Jim finds out Janet has been kidnapped and trails Holden and his gang, little knowing that they have laid a trap for him. Yuma Kid arrives to the hideout and when Holden and Snell reveal their plans, he turns the tables on them revealing that he is Jim’s brother. Holden then tells the Kid that the plan is off and as the Kid walks off, Holden shoots him in the back. Jim arrives and gets the drop on both Snell and Holden.

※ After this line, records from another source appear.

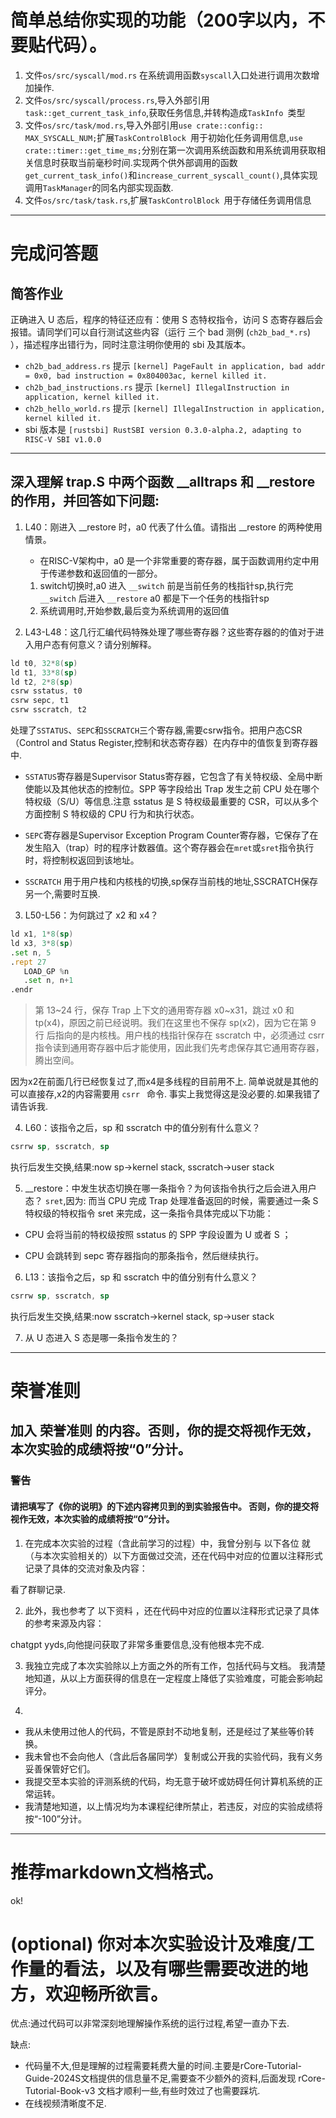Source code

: # 简单总结你实现的功能（200字以内，不要贴代码）。
1. 文件`os/src/syscall/mod.rs` 在系统调用函数`syscall`入口处进行调用次数增加操作.
2. 文件`os/src/syscall/process.rs`,导入外部引用`task::get_current_task_info`,获取任务信息,并转构造成`TaskInfo `类型
3. 文件`os/src/task/mod.rs`,导入外部引用`use crate::config:: MAX_SYSCALL_NUM;`扩展`TaskControlBlock `用于初始化任务调用信息,`use crate::timer::get_time_ms;`分别在第一次调用系统函数和用系统调用获取相关信息时获取当前毫秒时间.实现两个供外部调用的函数`get_current_task_info()`和`increase_current_syscall_count()`,具体实现调用`TaskManager`的同名内部实现函数.
4. 文件`os/src/task/task.rs`,扩展`TaskControlBlock `用于存储任务调用信息
---


# 完成问答题
## 简答作业
正确进入 U 态后，程序的特征还应有：使用 S 态特权指令，访问 S 态寄存器后会报错。请同学们可以自行测试这些内容（运行 三个 bad 测例 (`ch2b_bad_*.rs`) ），描述程序出错行为，同时注意注明你使用的 sbi 及其版本。
 -  `ch2b_bad_address.rs` 提示 `[kernel] PageFault in application, bad addr = 0x0, bad instruction = 0x804003ac, kernel killed it.`
 -  `ch2b_bad_instructions.rs` 提示 `[kernel] IllegalInstruction in application, kernel killed it.`
 -  `ch2b_hello_world.rs` 提示 `[kernel] IllegalInstruction in application, kernel killed it.`
 -  sbi 版本是 `[rustsbi] RustSBI version 0.3.0-alpha.2, adapting to RISC-V SBI v1.0.0`

---

## 深入理解 trap.S 中两个函数 __alltraps 和 __restore 的作用，并回答如下问题:
1. L40：刚进入 __restore 时，a0 代表了什么值。请指出 __restore 的两种使用情景。
    * 在RISC-V架构中，a0 是一个非常重要的寄存器，属于函数调用约定中用于传递参数和返回值的一部分。
    1. switch切换时,a0 进入 `__switch` 前是当前任务的栈指针sp,执行完 `__switch` 后进入 `__restore` a0 都是下一个任务的栈指针sp
    2. 系统调用时,开始参数,最后变为系统调用的返回值

2. L43-L48：这几行汇编代码特殊处理了哪些寄存器？这些寄存器的的值对于进入用户态有何意义？请分别解释。
```asm
ld t0, 32*8(sp)
ld t1, 33*8(sp)
ld t2, 2*8(sp)
csrw sstatus, t0
csrw sepc, t1
csrw sscratch, t2
```

处理了`SSTATUS`、`SEPC`和`SSCRATCH`三个寄存器,需要csrw指令。把用户态CSR（Control and Status Register,控制和状态寄存器）在内存中的值恢复到寄存器中.
    
   - `SSTATUS`寄存器是Supervisor Status寄存器，它包含了有关特权级、全局中断使能以及其他状态的控制位。SPP 等字段给出 Trap 发生之前 CPU 处在哪个特权级（S/U）等信息.注意 sstatus 是 S 特权级最重要的 CSR，可以从多个方面控制 S 特权级的 CPU 行为和执行状态。
    
   - `SEPC`寄存器是Supervisor Exception Program Counter寄存器，它保存了在发生陷入（trap）时的程序计数器值。这个寄存器会在`mret`或`sret`指令执行时，将控制权返回到该地址。

   - `SSCRATCH` 用于用户栈和内核栈的切换,sp保存当前栈的地址,SSCRATCH保存另一个,需要时互换.


3. L50-L56：为何跳过了 x2 和 x4？
```asm
ld x1, 1*8(sp)
ld x3, 3*8(sp)
.set n, 5
.rept 27
   LOAD_GP %n
   .set n, n+1
.endr
```
> 第 13\~24 行，保存 Trap 上下文的通用寄存器 x0\~x31，跳过 x0 和 tp(x4)，原因之前已经说明。我们在这里也不保存 sp(x2)，因为它在第 9 行 后指向的是内核栈。用户栈的栈指针保存在 sscratch 中，必须通过 csrr 指令读到通用寄存器中后才能使用，因此我们先考虑保存其它通用寄存器，腾出空间。

因为x2在前面几行已经恢复过了,而x4是多线程的目前用不上.
简单说就是其他的可以直接存,x2的内容需要用 `csrr ` 命令.
事实上我觉得这是没必要的.如果我错了请告诉我.

4. L60：该指令之后，sp 和 sscratch 中的值分别有什么意义？
```asm
csrrw sp, sscratch, sp
```
执行后发生交换,结果:now sp->kernel stack, sscratch->user stack

5. __restore：中发生状态切换在哪一条指令？为何该指令执行之后会进入用户态？
`sret`,因为:
而当 CPU 完成 Trap 处理准备返回的时候，需要通过一条 S 特权级的特权指令 sret 来完成，这一条指令具体完成以下功能：
- CPU 会将当前的特权级按照 sstatus 的 SPP 字段设置为 U 或者 S ；

- CPU 会跳转到 sepc 寄存器指向的那条指令，然后继续执行。

6. L13：该指令之后，sp 和 sscratch 中的值分别有什么意义？
```asm
csrrw sp, sscratch, sp
```
执行后发生交换,结果:now sscratch->kernel stack, sp->user stack

7. 从 U 态进入 S 态是哪一条指令发生的？

---
# 荣誉准则
## 加入 荣誉准则 的内容。否则，你的提交将视作无效，本次实验的成绩将按“0”分计。
### 警告
#### 请把填写了《你的说明》的下述内容拷贝到的到实验报告中。 否则，你的提交将视作无效，本次实验的成绩将按“0”分计。

1. 在完成本次实验的过程（含此前学习的过程）中，我曾分别与 以下各位 就（与本次实验相关的）以下方面做过交流，还在代码中对应的位置以注释形式记录了具体的交流对象及内容：

看了群聊记录.

2. 此外，我也参考了 以下资料 ，还在代码中对应的位置以注释形式记录了具体的参考来源及内容：

chatgpt yyds,向他提问获取了非常多重要信息,没有他根本完不成.

3. 我独立完成了本次实验除以上方面之外的所有工作，包括代码与文档。 我清楚地知道，从以上方面获得的信息在一定程度上降低了实验难度，可能会影响起评分。

4. 
- 我从未使用过他人的代码，不管是原封不动地复制，还是经过了某些等价转换。 
- 我未曾也不会向他人（含此后各届同学）复制或公开我的实验代码，我有义务妥善保管好它们。
- 我提交至本实验的评测系统的代码，均无意于破坏或妨碍任何计算机系统的正常运转。
- 我清楚地知道，以上情况均为本课程纪律所禁止，若违反，对应的实验成绩将按“-100”分计。

---
# 推荐markdown文档格式。
ok!


# (optional) 你对本次实验设计及难度/工作量的看法，以及有哪些需要改进的地方，欢迎畅所欲言。
优点:通过代码可以非常深刻地理解操作系统的运行过程,希望一直办下去.

缺点:
- 代码量不大,但是理解的过程需要耗费大量的时间.主要是rCore-Tutorial-Guide-2024S文档提供的信息量不足,需要查不少额外的资料,后面发现 rCore-Tutorial-Book-v3 文档才顺利一些,有些时效过了也需要踩坑.
- 在线视频清晰度不足.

“Silverspurs” was a fun western from Universal. There are some genuinely thrilling moments, such as Fentriss’ fight with Durango and there are many shocking moments as well, the sequence where Durango attempts to attack Peggy startled me and there is a moving sequence shortly thereafter where Janet consoles and comforts an emotional and traumatized Peggy. The chemistry between Buck Jones and Muriel Evans is quite good and it is fun (however, quite predictable) to watch the initially contentious relationship between the two gradually form a romantic partnership. It was also great seeing a pre-Gabby George Hayes in the mix as Drag Harlan. Unfortunately, the film’s final act leaves much to be desired and the action-laden ending is absolutely ruined by the fact that it was shot at night, compounding matters is the fact that the print I viewed was exceptionally dark, making that end sequence a rough watch. There are times during the final shootout where the action is indiscernible.

Buck Jones, born Charles Gebhart in December 1891, was one of the most memorable western actors of the silent era, the 1930’s and 1940’s. Like many of the screen’s earliest western heroes, Jones was a real cowboy and married his wife during a rodeo show as he and his wife, fellow equestrian Dell Osborne, had very little money. Jones entered the film industry during the silent era, first earning five dollars per day as a stuntman and extra at Universal and eventually earning $150 per week with the Fox Film Corporation (later known as 20th Century-Fox). His first starring role was in 1920’s “The Last Straw.”

By the time “Silverspurs” was released, Jones was still producing some good films for the likes of Universal and Columbia Pictures where he rode through dozens of oaters atop his steed Silver. As a matter of fact, it was during his Universal run where he replaced the tempestuous Ken Maynard as Universal’s top western hero. At the end of 1936, the year “Silverspurs” was issued, Jones’ salary topped out at $143,333.00

However, times were changing by the end of the 1930’s, singing cowboys were in and the stalwart heroes that Jones had played were considered passe. His career continued to decline until starring in the serial “White Eagle,” which rejuvenated interest in him. His final series of films came at lower-budgeted Monogram Pictures, where he starred in the “Rough Riders” series opposite veteran cowboy Tim McCoy and actor Raymond Hatton, with his last film being “Dawn on the Great Divide” (1942).

On November 28, 1942, Jones along with 492 others, became trapped in and died as a result of the horrendous Coconut Grove fire in Boston. The fire is still considered the deadliest nightclub fire in American history and is the second-deadliest single building fire. Erroneous reports often state that Jones had escaped and rushed back in to save remaining patrons but perished alongside them. Charles “Buck” Jones was 50 years old.